Here’s the video about the shop and its owner, Jim Nakano:
The written part of the story contains a lot of interesting nuggets, too:
- The shop’s strawberry doughnut started when the region had a bumper crop of the fruit. Nakano developed a special glaze to go with it, and it’s become a signature offering each spring.
- The strawberries come nightly from California growers, “depending on when they’re picking.”
- Despite the shop’s 24-hour-a-day hours, don’t expect to buy a strawberry doughnut any old time. They’re old only when strawberries are in season, in the spring.
- Nakano and his wife considered opening a hamburger or sandwich stand before settling on doughnuts.
- Once he settled on offering doughnuts, he did a lot of research on how to make them, including visiting French and Jewish bakeries.
- Nakano says how the dough is handled remains crucial to his products. He also says he uses the best frying oil and the right temperature for it.
- Nakano taste-tests all his offerings early in the morning to make sure they’re right.
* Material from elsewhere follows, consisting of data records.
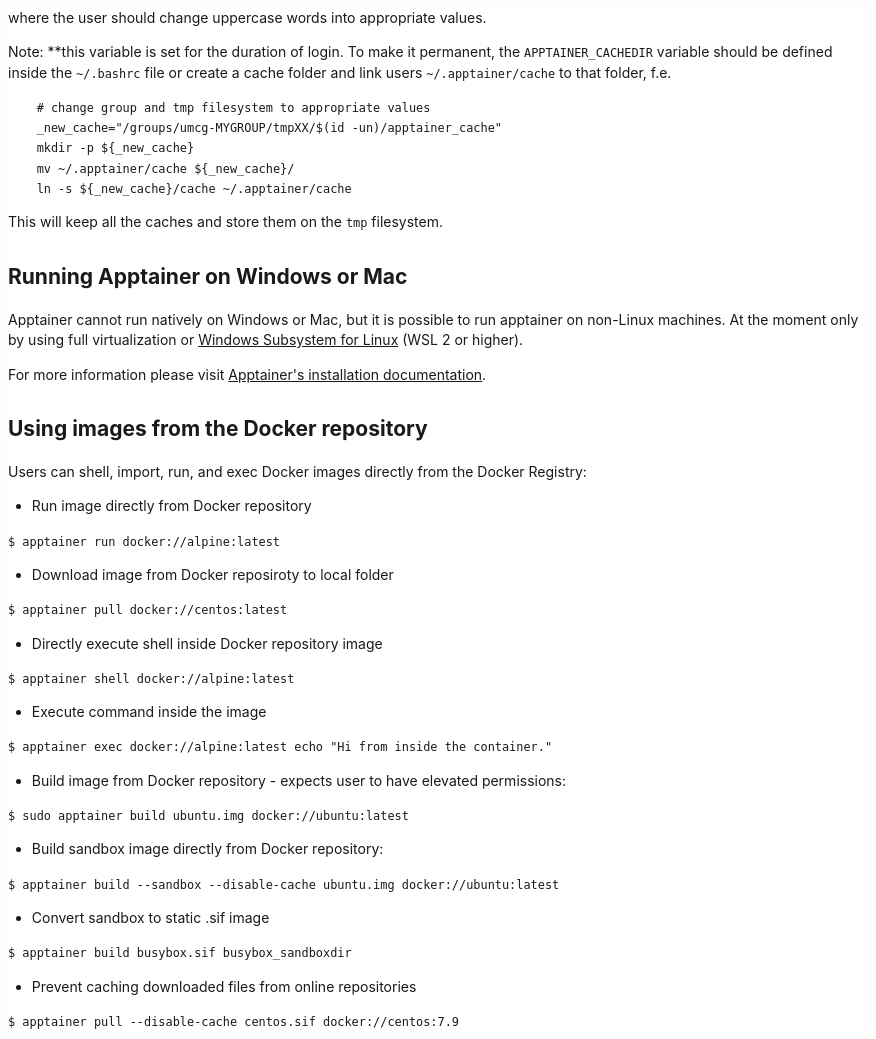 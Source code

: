 where the user should change uppercase words into appropriate values.

Note: **this variable is set for the duration of login. To make it permanent, the `APPTAINER_CACHEDIR` variable should be defined inside the `~/.bashrc` file or create a cache folder and link users `~/.apptainer/cache` to that folder, f.e.

```
    # change group and tmp filesystem to appropriate values
    _new_cache="/groups/umcg-MYGROUP/tmpXX/$(id -un)/apptainer_cache"
    mkdir -p ${_new_cache}
    mv ~/.apptainer/cache ${_new_cache}/
    ln -s ${_new_cache}/cache ~/.apptainer/cache
```

This will keep all the caches and store them on the `tmp` filesystem.

## Running Apptainer on Windows or Mac

Apptainer cannot run natively on Windows or Mac, but it is possible to run apptainer on non-Linux machines. At the moment only by using full virtualization or [Windows Subsystem for Linux](https://learn.microsoft.com/en-us/windows/wsl/install) (WSL 2 or higher).

For more information please visit [Apptainer's installation documentation](https://apptainer.org/docs/admin/main/installation.html).

## Using images from the Docker repository

Users can shell, import, run, and exec Docker images directly from the Docker Registry:

* Run image directly from Docker repository

`$ apptainer run docker://alpine:latest`

* Download image from Docker reposiroty to local folder

`$ apptainer pull docker://centos:latest`

* Directly execute shell inside Docker repository image

`$ apptainer shell docker://alpine:latest`

* Execute command inside the image

`$ apptainer exec docker://alpine:latest echo "Hi from inside the container."`

* Build image from Docker repository - expects user to have elevated permissions:

`$ sudo apptainer build ubuntu.img docker://ubuntu:latest`

* Build sandbox image directly from Docker repository:

`$ apptainer build --sandbox --disable-cache ubuntu.img docker://ubuntu:latest`

* Convert sandbox to static .sif image

`$ apptainer build busybox.sif busybox_sandboxdir`

* Prevent caching downloaded files from online repositories

`$ apptainer pull --disable-cache centos.sif docker://centos:7.9`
He doesn’t eat the entire doughnut, but acknowledges a fresh, hot doughnut tastes great with coffee.
- The shop’s name came when a little girl came up to him and called him “Mister Donut Man.”
- The late television host Huell Howser of “California Gold” and food critic Jonathan Gold each touted the Donut Man, boosting the shop’s popularity in the region.
- Nakano, whose family was sent to a Japanese-American internment camp in Arizona in World War II, eventually served in the Navy and was a manager at JC Penney before starting his doughnut shop.